De quoi avoir les coudées franches, pour la majorité, pour poursuivre les réformes commencées il y a un an par Abdelaziz Bouteflika, 75 ans, malade et trois mandats.
Première élection depuis le Printemps arabe
BFMTV, le 11 mai 2012
Vrai ou pseudo changement ?
Pour beaucoup d'Algériens, les élections ne changent rien tant que le pouvoir est détenu par un réseau proche des forces de sécurité qui s’accapare la manne économique (gaz et pétrole). Mais au vu des résultats, nombre d'Algériens accordent finalement au FLN une garantie de stabilité.
Première mesure attendue après ces législatives, la nomination d'un nouveau Premier ministre à la place d’Ahmed Ouyahia.

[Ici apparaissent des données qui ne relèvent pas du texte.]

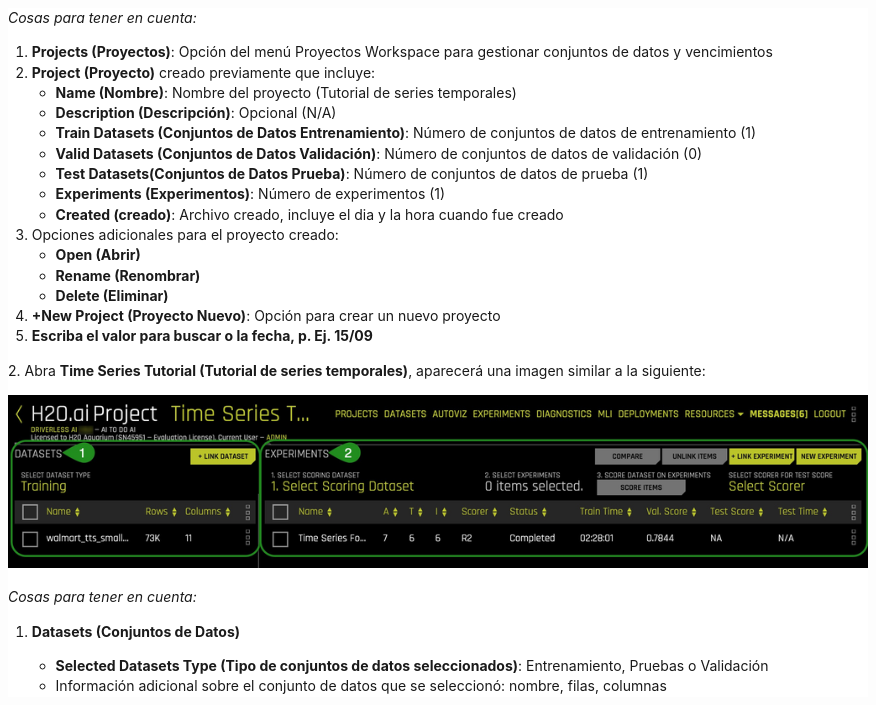 *Cosas para tener en cuenta:*

1. **Projects (Proyectos)**: Opción del menú Proyectos Workspace para gestionar conjuntos de datos y vencimientos
2. **Project (Proyecto)** creado previamente que incluye:
    - **Name (Nombre)**: Nombre del proyecto (Tutorial de series temporales)
    - **Description (Descripción)**: Opcional (N/A)
    - **Train Datasets (Conjuntos de Datos Entrenamiento)**: Número de conjuntos de datos de entrenamiento (1)
    - **Valid Datasets (Conjuntos de Datos Validación)**: Número de conjuntos de datos de validación (0)
    - **Test Datasets(Conjuntos de Datos Prueba)**: Número de conjuntos de datos de prueba (1)
    - **Experiments (Experimentos)**: Número de experimentos (1)
    - **Created (creado)**: Archivo creado, incluye el dia y la hora cuando fue creado
3. Opciones adicionales para el proyecto creado:
    - **Open (Abrir)**
    - **Rename (Renombrar)**
    - **Delete (Eliminar)**
4. **+New Project (Proyecto Nuevo)**: Opción para crear un nuevo proyecto
5. **Escriba el valor para buscar o la fecha, p. Ej. 15/09**

2\. Abra **Time Series Tutorial (Tutorial de series temporales)**, aparecerá una imagen similar a la siguiente:

![projects-page-time-series](assets/projects-page-time-series.jpg)

*Cosas para tener en cuenta:*

1. **Datasets (Conjuntos de Datos)**

    - **Selected Datasets Type (Tipo de conjuntos de datos seleccionados)**: Entrenamiento, Pruebas o Validación
    - Información adicional sobre el conjunto de datos que se seleccionó: nombre, filas, columnas
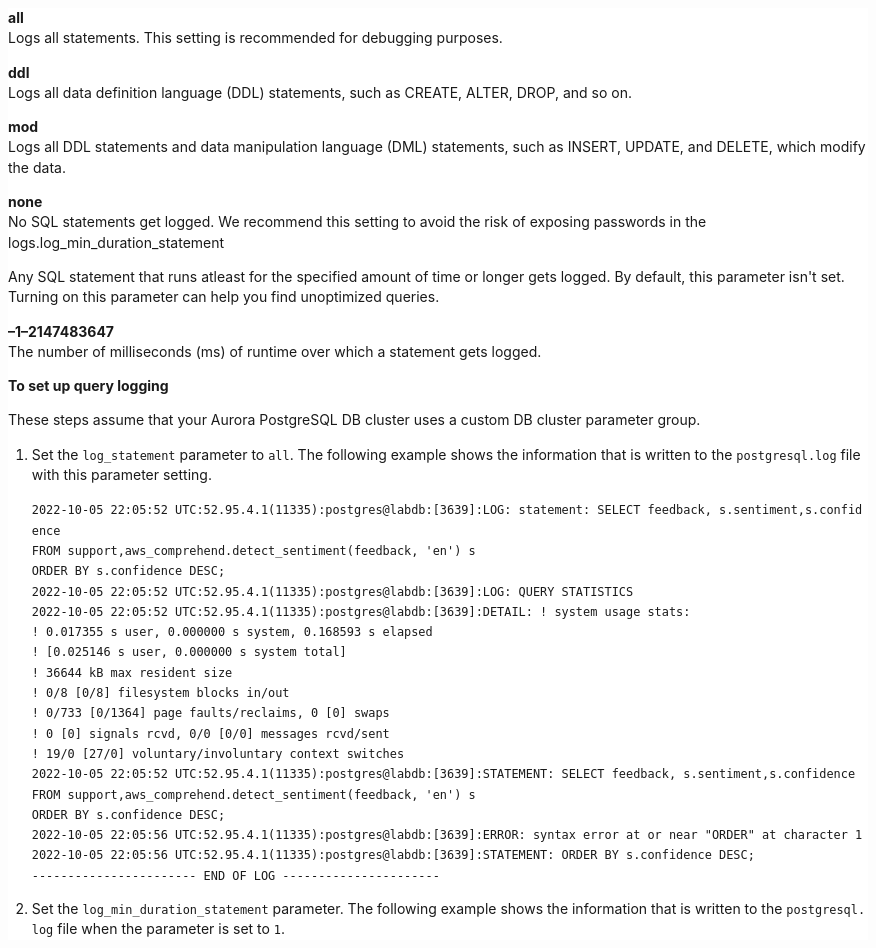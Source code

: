 **all**  
Logs all statements\. This setting is recommended for debugging purposes\.

**ddl**  
Logs all data definition language \(DDL\) statements, such as CREATE, ALTER, DROP, and so on\.

**mod**  
Logs all DDL statements and data manipulation language \(DML\) statements, such as INSERT, UPDATE, and DELETE, which modify the data\.

**none**  
No SQL statements get logged\. We recommend this setting to avoid the risk of exposing passwords in the logs\.log\_min\_duration\_statement

Any SQL statement that runs atleast for the specified amount of time or longer gets logged\. By default, this parameter isn't set\. Turning on this parameter can help you find unoptimized queries\.

**–1–2147483647**  
The number of milliseconds \(ms\) of runtime over which a statement gets logged\.

**To set up query logging**

These steps assume that your Aurora PostgreSQL DB cluster uses a custom DB cluster parameter group\. 

1. Set the `log_statement` parameter to `all`\. The following example shows the information that is written to the `postgresql.log` file with this parameter setting\.

   ```
   2022-10-05 22:05:52 UTC:52.95.4.1(11335):postgres@labdb:[3639]:LOG: statement: SELECT feedback, s.sentiment,s.confidence
   FROM support,aws_comprehend.detect_sentiment(feedback, 'en') s
   ORDER BY s.confidence DESC;
   2022-10-05 22:05:52 UTC:52.95.4.1(11335):postgres@labdb:[3639]:LOG: QUERY STATISTICS
   2022-10-05 22:05:52 UTC:52.95.4.1(11335):postgres@labdb:[3639]:DETAIL: ! system usage stats:
   ! 0.017355 s user, 0.000000 s system, 0.168593 s elapsed
   ! [0.025146 s user, 0.000000 s system total]
   ! 36644 kB max resident size
   ! 0/8 [0/8] filesystem blocks in/out
   ! 0/733 [0/1364] page faults/reclaims, 0 [0] swaps
   ! 0 [0] signals rcvd, 0/0 [0/0] messages rcvd/sent
   ! 19/0 [27/0] voluntary/involuntary context switches
   2022-10-05 22:05:52 UTC:52.95.4.1(11335):postgres@labdb:[3639]:STATEMENT: SELECT feedback, s.sentiment,s.confidence
   FROM support,aws_comprehend.detect_sentiment(feedback, 'en') s
   ORDER BY s.confidence DESC;
   2022-10-05 22:05:56 UTC:52.95.4.1(11335):postgres@labdb:[3639]:ERROR: syntax error at or near "ORDER" at character 1
   2022-10-05 22:05:56 UTC:52.95.4.1(11335):postgres@labdb:[3639]:STATEMENT: ORDER BY s.confidence DESC;
   ----------------------- END OF LOG ----------------------
   ```

1. Set the `log_min_duration_statement` parameter\. The following example shows the information that is written to the `postgresql.log` file when the parameter is set to `1`\.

Autre réforme dans les tuyaux, la révision de la Constitution. But : redistribuer au Parlement une partie des pouvoirs dévolus au chef de l'Etat. Et enfin, une élection présidentielle.

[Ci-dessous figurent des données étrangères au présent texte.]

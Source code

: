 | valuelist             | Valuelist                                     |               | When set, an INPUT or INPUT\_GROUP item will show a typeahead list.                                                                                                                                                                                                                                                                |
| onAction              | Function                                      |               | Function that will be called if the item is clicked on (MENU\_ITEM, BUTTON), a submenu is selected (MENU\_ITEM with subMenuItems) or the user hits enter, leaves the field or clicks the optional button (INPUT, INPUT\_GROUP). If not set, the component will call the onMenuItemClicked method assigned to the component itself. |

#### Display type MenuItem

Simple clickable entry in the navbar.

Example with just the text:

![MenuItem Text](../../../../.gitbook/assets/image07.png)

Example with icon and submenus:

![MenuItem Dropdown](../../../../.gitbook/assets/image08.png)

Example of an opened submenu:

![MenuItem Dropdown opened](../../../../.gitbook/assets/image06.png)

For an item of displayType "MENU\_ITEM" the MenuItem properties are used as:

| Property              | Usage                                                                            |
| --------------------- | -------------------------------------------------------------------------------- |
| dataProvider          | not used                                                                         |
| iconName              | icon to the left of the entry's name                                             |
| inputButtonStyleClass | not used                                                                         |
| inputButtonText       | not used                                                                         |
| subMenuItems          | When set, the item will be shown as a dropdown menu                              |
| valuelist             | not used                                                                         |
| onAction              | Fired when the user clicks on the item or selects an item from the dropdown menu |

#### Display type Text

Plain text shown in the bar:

Plusieurs lois ont déjà été adoptées par le Parlement
Présentée comme une réforme-clé, la loi sur les partis – autorisant de nouvelles formations politiques après dix ans de gel des agréments –, est considérée par certains comme un moyen d'exercer un plus grand contrôle sur l'opposition.

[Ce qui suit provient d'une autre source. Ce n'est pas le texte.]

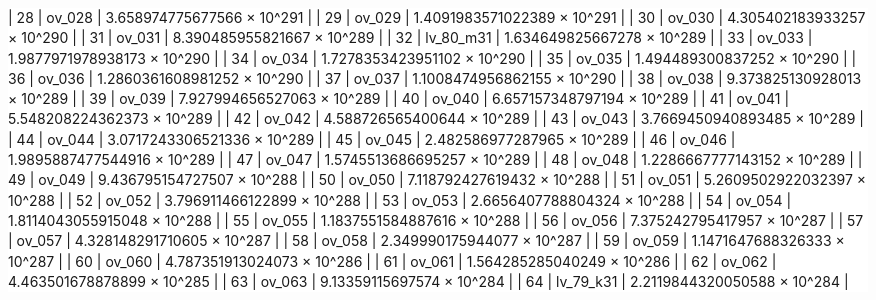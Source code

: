 | 28 | ov_028 | 3.658974775677566 × 10^291 |
| 29 | ov_029 | 1.4091983571022389 × 10^291 |
| 30 | ov_030 | 4.305402183933257 × 10^290 |
| 31 | ov_031 | 8.390485955821667 × 10^289 |
| 32 | lv_80_m31 | 1.634649825667278 × 10^289 |
| 33 | ov_033 | 1.9877971978938173 × 10^290 |
| 34 | ov_034 | 1.7278353423951102 × 10^290 |
| 35 | ov_035 | 1.494489300837252 × 10^290 |
| 36 | ov_036 | 1.2860361608981252 × 10^290 |
| 37 | ov_037 | 1.1008474956862155 × 10^290 |
| 38 | ov_038 | 9.373825130928013 × 10^289 |
| 39 | ov_039 | 7.927994656527063 × 10^289 |
| 40 | ov_040 | 6.657157348797194 × 10^289 |
| 41 | ov_041 | 5.548208224362373 × 10^289 |
| 42 | ov_042 | 4.588726565400644 × 10^289 |
| 43 | ov_043 | 3.7669450940893485 × 10^289 |
| 44 | ov_044 | 3.0717243306521336 × 10^289 |
| 45 | ov_045 | 2.482586977287965 × 10^289 |
| 46 | ov_046 | 1.9895887477544916 × 10^289 |
| 47 | ov_047 | 1.5745513686695257 × 10^289 |
| 48 | ov_048 | 1.2286667777143152 × 10^289 |
| 49 | ov_049 | 9.436795154727507 × 10^288 |
| 50 | ov_050 | 7.118792427619432 × 10^288 |
| 51 | ov_051 | 5.2609502922032397 × 10^288 |
| 52 | ov_052 | 3.796911466122899 × 10^288 |
| 53 | ov_053 | 2.6656407788804324 × 10^288 |
| 54 | ov_054 | 1.8114043055915048 × 10^288 |
| 55 | ov_055 | 1.1837551584887616 × 10^288 |
| 56 | ov_056 | 7.375242795417957 × 10^287 |
| 57 | ov_057 | 4.328148291710605 × 10^287 |
| 58 | ov_058 | 2.349990175944077 × 10^287 |
| 59 | ov_059 | 1.1471647688326333 × 10^287 |
| 60 | ov_060 | 4.787351913024073 × 10^286 |
| 61 | ov_061 | 1.564285285040249 × 10^286 |
| 62 | ov_062 | 4.463501678878899 × 10^285 |
| 63 | ov_063 | 9.13359115697574 × 10^284 |
| 64 | lv_79_k31 | 2.2119844320050588 × 10^284 |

Autre loi d’importance, celle sur les médias: l'audiovisuel a été ouvert au privé, mettant fin à plus de cinquante ans de monopole d'Etat. Opposition, militants des droits de l'Homme et journalistes y voient une «régression» et une atteinte à la liberté de la presse, réelle en ce qui concerne le ton des journaux.
Des textes contestés
Un texte emblématique, la loi sur la parité, accorde aux femmes entre 20 et 40% des postes, en fonction de la densité de la population. Ses détracteurs remarquent qu’il n’y a aucune obligation de les faire figurer en tête des listes électorales. A noter cependant, 145 d’entre elles sont entrées dans l’hémicycle. Elles n’y siégeaient qu’à 30 auparavant.
Quant à la loi sur les associations, elle révise celle adoptée en 1990 après les émeutes sanglantes d’octobre 1988 et qui a mis fin au règne du FLN comme parti unique. Elle fixe «les conditions de création des associations» et stipule un accord d'Etat à Etat pour autoriser les associations étrangères en Algérie.
Trop restrictive, dénoncent les militants des droits de l'Homme qui y voient le renforcement de l'hégémonie de l’Etat sur la société civile, comme les ONG étrangères ou les associations islamistes.
Une série de mesures sociales et financières
Pour limiter la contestation, les autorités ont vite réagi. Elles ont augmenté les subventions sur les prix des produits de base, ont fait passer le salaire minimum de 150 à 180 euros, réévalué les salaires des fonctionnaires, et les pensions et allocations de retraite inférieures à 150 euros.
Aujourd’hui, les observateurs internationaux – soulagés par le moindre score qu’attendu des islamistes – applaudissent dans leur ensemble la bonne tenue des élections et les signes d’ouverture.
Si au gouvernement, on évoque un «printemps démocratique algérien authentique», la société civile ne manquera pas de voir dans l’abstention le grand vainqueur du scrutin et d’attendre, résignée, de vraies réformes.